The First-tier Tax Tribunal (FTT) ruled that careers-coaching services provided to international students are not subject to VAT because the students were ‘usually resident’ outside the UK rather than at their UK university address. But, despite winning the argument in principle, the provider had not kept sufficient records to prove that the students normally lived outside the UK and must now account for VAT on some of its contracts.
Mandarin Consulting is a UK company providing training to students from China studying at British universities to help them gain global job opportunities. The company delivered one-to-one careers coaching, covering interview skills and how to produce job applications and CVs. It also offered soft- skills training to students in communication, leadership and teamwork required in the international job market.

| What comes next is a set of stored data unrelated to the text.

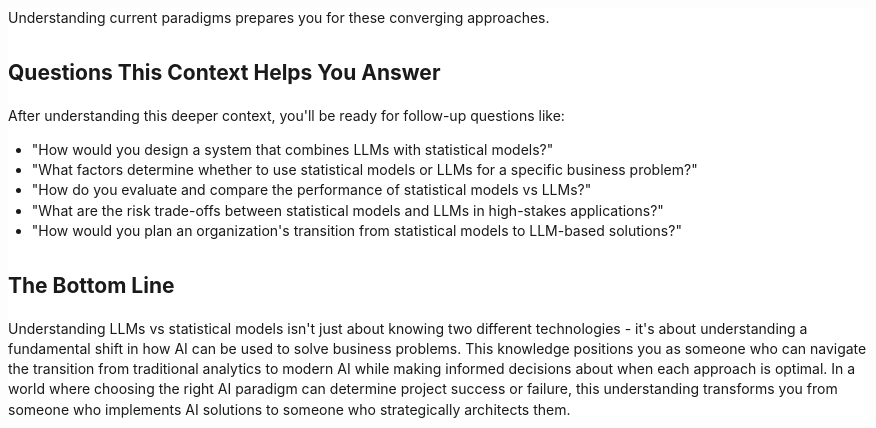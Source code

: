 Understanding current paradigms prepares you for these converging approaches.

## Questions This Context Helps You Answer

After understanding this deeper context, you'll be ready for follow-up questions like:
- "How would you design a system that combines LLMs with statistical models?"
- "What factors determine whether to use statistical models or LLMs for a specific business problem?"
- "How do you evaluate and compare the performance of statistical models vs LLMs?"
- "What are the risk trade-offs between statistical models and LLMs in high-stakes applications?"
- "How would you plan an organization's transition from statistical models to LLM-based solutions?"

## The Bottom Line

Understanding LLMs vs statistical models isn't just about knowing two different technologies - it's about understanding a fundamental shift in how AI can be used to solve business problems. This knowledge positions you as someone who can navigate the transition from traditional analytics to modern AI while making informed decisions about when each approach is optimal. In a world where choosing the right AI paradigm can determine project success or failure, this understanding transforms you from someone who implements AI solutions to someone who strategically architects them.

A dispute arose with HMRC over the correct VAT treatment of the company’s services. The company regarded its services as consultancy which, for VAT purposes, is supplied in the country where the recipient of the service belongs. It believed its services were either supplied to the parents of the student (almost all of whom were resident in China) or to the students themselves who, it argued, were only in the UK for the temporary purpose of education so had their usual place of residence in China. As it believed its services had been received in China, the company treated its supplies as outside the scope of UK VAT, so did not charge VAT.
HMRC disagreed, arguing that the company made supplies of education which are subject to VAT where the activity is performed, in this case by Mandarin Consultancy in the UK. It assessed the company for VAT of £1.2 million on supplies made in the previous four years. The company appealed against HMRC’s decision and the FTT has now made a number of findings on the VAT position of its services.
Firstly, the FTT found that the company supplied consultancy services rather than education. Its training focused on job-hunting skills that did not form part of the students’ university education. The candidates sought specialist advice from Mandarin Consultancy on job applications and interviews.
Under the current contractual arrangements, the FTT found that the service was provided to the student’s parents, who were resident in China. The contracts named the parents as the client rather than the student and gave them a direct contractual right to require Mandarin to provide the coaching and to receive progress reports. Therefore, Mandarin’s services on recent contracts were not subject to UK VAT.
However, under the previous contractual terms in place prior to July 2016, the services were provided to the students themselves. Although the cost was usually paid by the parents, the student was named as the client on the contract and the parents had no contractual right to require that the company supplied its services to their son or daughter.
The FTT then ruled that the student’s ‘usual residence’ at which they received the supply of training, is determined by the place that they usually live as a result of personal and occupational ties. The FTT interpreted ‘occupation’ as meaning employment or business activity and found that studying at a school or university is not an occupation in that sense. Therefore, the student was ‘usually resident’ for VAT purposes at their permanent home rather than their UK university addresses.
Although in principle, the students received the training services at their home address (usually in China) rather than their address while at university in the UK, in practice the company had not kept records of where its students were otherwise resident, so was unable to prove that its pre-2016 services to students were received outside the UK. HMRC’s assessment was therefore upheld in respect of the company’s pre-July 2016 contracts.
The coronavirus emergency has led to travel restrictions which will put UK universities and other businesses that depend on overseas students under considerable strain. So, to avoid the additional burden of unexpected VAT bills, it’s vital that providers carefully check the VAT position of their contracts at the outset and, where VAT is not applicable, make sure that they keep the required records as supporting evidence.